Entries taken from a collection
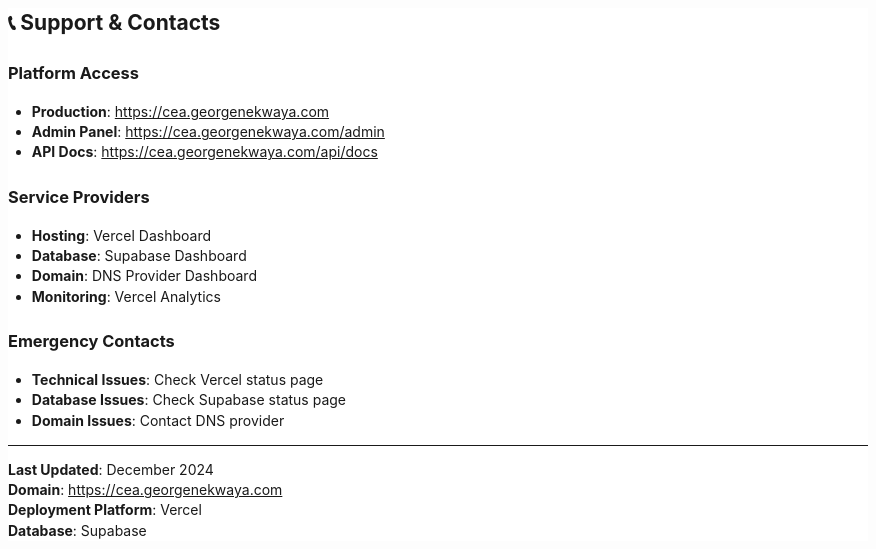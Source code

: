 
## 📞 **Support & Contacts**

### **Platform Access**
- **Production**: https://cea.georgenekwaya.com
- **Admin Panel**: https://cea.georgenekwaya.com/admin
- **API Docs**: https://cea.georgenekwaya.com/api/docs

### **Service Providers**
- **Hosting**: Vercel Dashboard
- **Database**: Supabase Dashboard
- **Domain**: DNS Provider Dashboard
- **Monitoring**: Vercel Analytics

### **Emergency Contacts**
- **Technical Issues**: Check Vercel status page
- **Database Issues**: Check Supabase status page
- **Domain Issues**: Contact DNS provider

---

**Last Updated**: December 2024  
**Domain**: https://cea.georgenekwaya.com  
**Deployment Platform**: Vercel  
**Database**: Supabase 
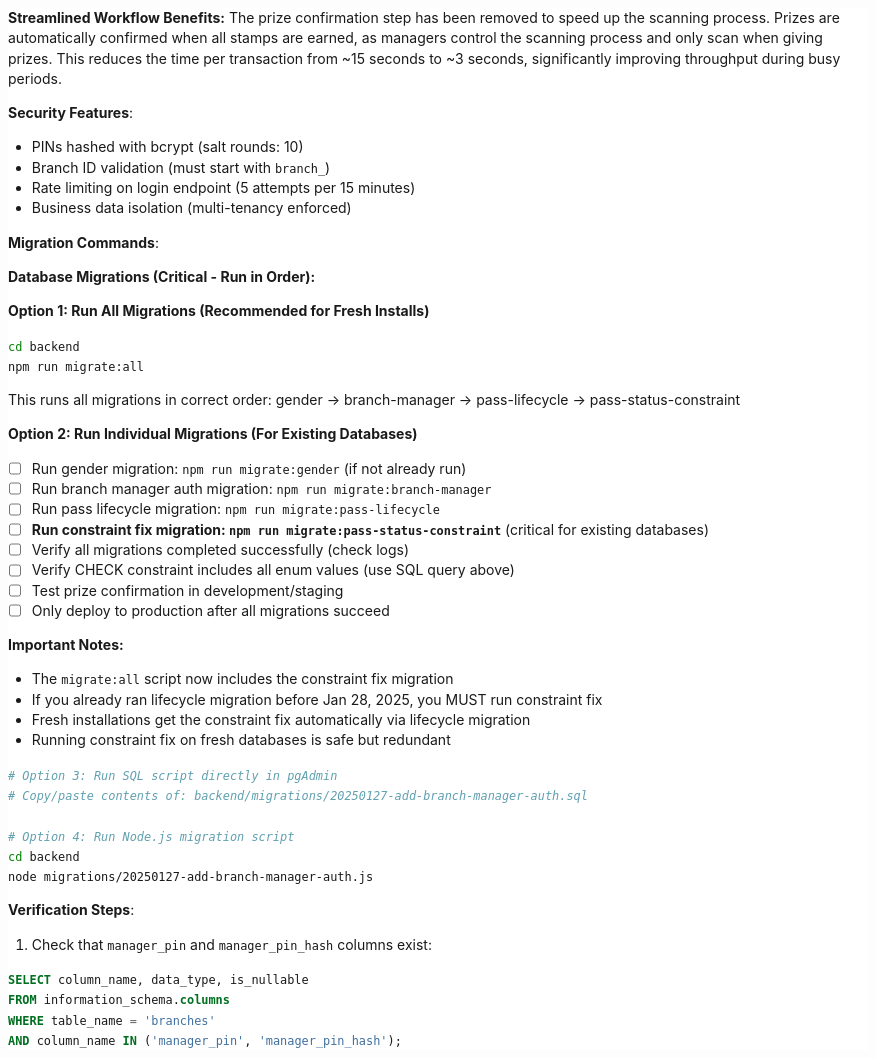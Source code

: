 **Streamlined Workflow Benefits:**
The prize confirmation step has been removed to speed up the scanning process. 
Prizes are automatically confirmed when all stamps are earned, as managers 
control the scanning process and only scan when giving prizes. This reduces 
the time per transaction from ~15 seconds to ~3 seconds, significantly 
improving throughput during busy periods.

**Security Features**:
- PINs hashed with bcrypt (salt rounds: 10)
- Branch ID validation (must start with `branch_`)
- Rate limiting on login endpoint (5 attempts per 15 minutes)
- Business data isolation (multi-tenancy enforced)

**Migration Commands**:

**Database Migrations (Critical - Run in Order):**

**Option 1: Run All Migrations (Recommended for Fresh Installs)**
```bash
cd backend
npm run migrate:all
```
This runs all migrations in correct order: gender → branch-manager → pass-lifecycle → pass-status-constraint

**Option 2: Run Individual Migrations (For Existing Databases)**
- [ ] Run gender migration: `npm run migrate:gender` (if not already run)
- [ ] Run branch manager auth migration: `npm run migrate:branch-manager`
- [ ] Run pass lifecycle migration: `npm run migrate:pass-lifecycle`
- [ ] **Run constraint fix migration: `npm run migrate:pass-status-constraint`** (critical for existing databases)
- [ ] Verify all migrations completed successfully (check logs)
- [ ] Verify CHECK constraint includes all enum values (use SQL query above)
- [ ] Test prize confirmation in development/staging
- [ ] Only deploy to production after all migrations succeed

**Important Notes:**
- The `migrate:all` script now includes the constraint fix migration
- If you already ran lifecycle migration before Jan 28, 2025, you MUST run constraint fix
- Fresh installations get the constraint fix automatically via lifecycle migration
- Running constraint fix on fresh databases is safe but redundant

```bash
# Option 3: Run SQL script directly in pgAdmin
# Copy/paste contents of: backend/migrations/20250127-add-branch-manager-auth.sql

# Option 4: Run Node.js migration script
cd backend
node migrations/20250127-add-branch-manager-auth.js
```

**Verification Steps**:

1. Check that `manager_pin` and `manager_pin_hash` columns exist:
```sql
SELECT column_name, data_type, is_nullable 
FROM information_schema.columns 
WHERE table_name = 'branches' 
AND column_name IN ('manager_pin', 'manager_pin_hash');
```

==

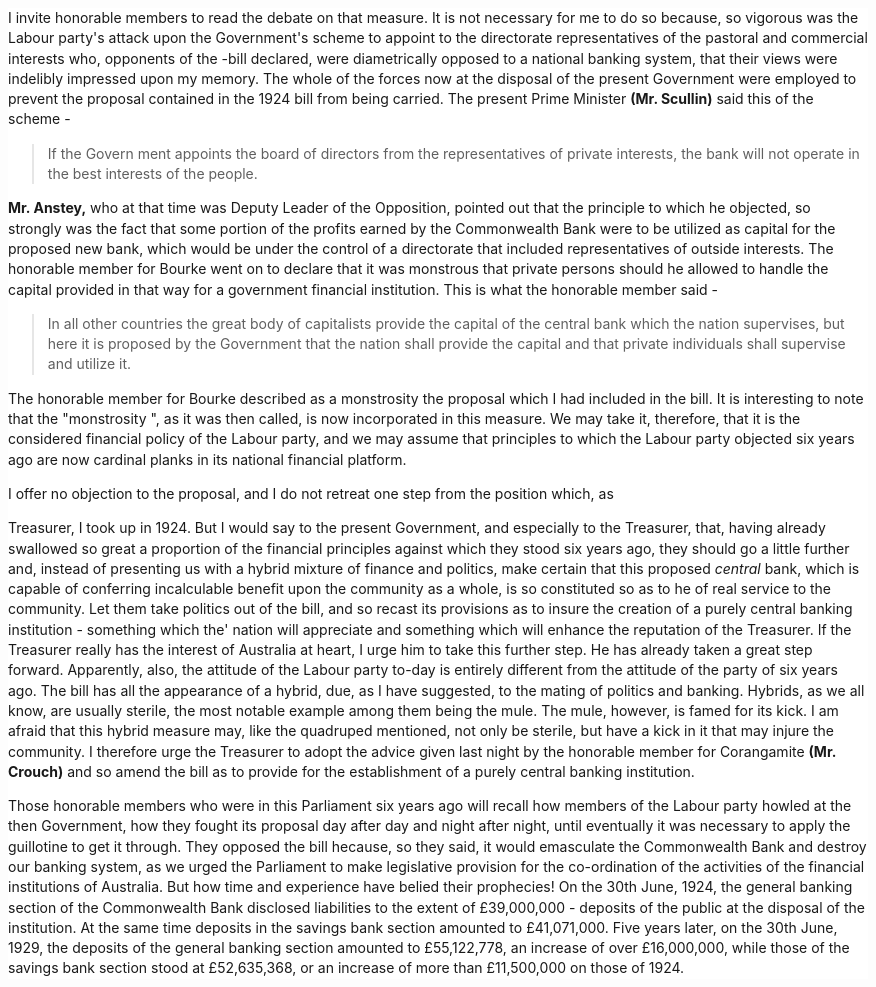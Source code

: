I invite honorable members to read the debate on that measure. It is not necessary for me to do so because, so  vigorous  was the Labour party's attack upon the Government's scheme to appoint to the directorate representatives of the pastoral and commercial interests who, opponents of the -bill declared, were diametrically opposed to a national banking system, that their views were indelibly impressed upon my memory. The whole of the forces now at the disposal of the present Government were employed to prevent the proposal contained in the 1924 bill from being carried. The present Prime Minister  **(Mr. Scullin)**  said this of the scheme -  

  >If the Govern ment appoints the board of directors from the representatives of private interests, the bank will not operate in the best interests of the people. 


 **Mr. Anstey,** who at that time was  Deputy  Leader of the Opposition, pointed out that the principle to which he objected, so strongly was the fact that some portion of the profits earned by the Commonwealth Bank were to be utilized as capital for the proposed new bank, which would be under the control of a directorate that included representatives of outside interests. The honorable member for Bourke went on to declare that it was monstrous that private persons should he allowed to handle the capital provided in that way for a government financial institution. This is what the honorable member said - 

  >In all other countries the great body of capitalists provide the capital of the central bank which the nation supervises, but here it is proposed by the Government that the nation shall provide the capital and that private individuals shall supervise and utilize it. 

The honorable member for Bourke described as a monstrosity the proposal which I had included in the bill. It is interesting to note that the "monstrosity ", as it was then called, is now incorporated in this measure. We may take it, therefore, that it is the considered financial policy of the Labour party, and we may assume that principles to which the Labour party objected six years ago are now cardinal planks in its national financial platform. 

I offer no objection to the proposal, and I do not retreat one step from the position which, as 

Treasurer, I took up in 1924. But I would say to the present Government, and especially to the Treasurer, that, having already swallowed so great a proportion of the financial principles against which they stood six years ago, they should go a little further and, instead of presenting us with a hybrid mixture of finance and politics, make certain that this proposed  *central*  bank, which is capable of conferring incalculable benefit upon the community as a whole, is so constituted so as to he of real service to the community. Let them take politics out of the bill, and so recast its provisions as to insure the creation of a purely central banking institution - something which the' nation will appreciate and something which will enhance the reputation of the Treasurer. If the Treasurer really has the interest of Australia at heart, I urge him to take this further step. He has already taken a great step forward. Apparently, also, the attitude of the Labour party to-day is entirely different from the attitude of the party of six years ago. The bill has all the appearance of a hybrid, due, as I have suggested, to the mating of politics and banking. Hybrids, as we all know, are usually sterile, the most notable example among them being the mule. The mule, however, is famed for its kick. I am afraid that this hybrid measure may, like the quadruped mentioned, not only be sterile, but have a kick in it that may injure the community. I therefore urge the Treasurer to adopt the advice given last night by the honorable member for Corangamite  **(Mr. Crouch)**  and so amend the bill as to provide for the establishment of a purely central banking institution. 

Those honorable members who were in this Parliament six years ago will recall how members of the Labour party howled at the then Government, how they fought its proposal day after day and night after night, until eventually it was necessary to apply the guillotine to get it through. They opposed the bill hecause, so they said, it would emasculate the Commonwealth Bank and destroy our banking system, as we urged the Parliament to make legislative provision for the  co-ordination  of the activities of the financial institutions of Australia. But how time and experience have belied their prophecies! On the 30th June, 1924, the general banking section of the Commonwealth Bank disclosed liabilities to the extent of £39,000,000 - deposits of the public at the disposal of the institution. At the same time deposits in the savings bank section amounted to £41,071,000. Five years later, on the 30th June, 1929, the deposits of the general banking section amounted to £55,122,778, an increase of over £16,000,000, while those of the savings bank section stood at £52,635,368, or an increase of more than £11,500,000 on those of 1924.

Assignment - Which lines above hold the word "Contacts"? Copy each of them.

Exercise response -
## 📞 **Support & Contacts**
### **Emergency Contacts**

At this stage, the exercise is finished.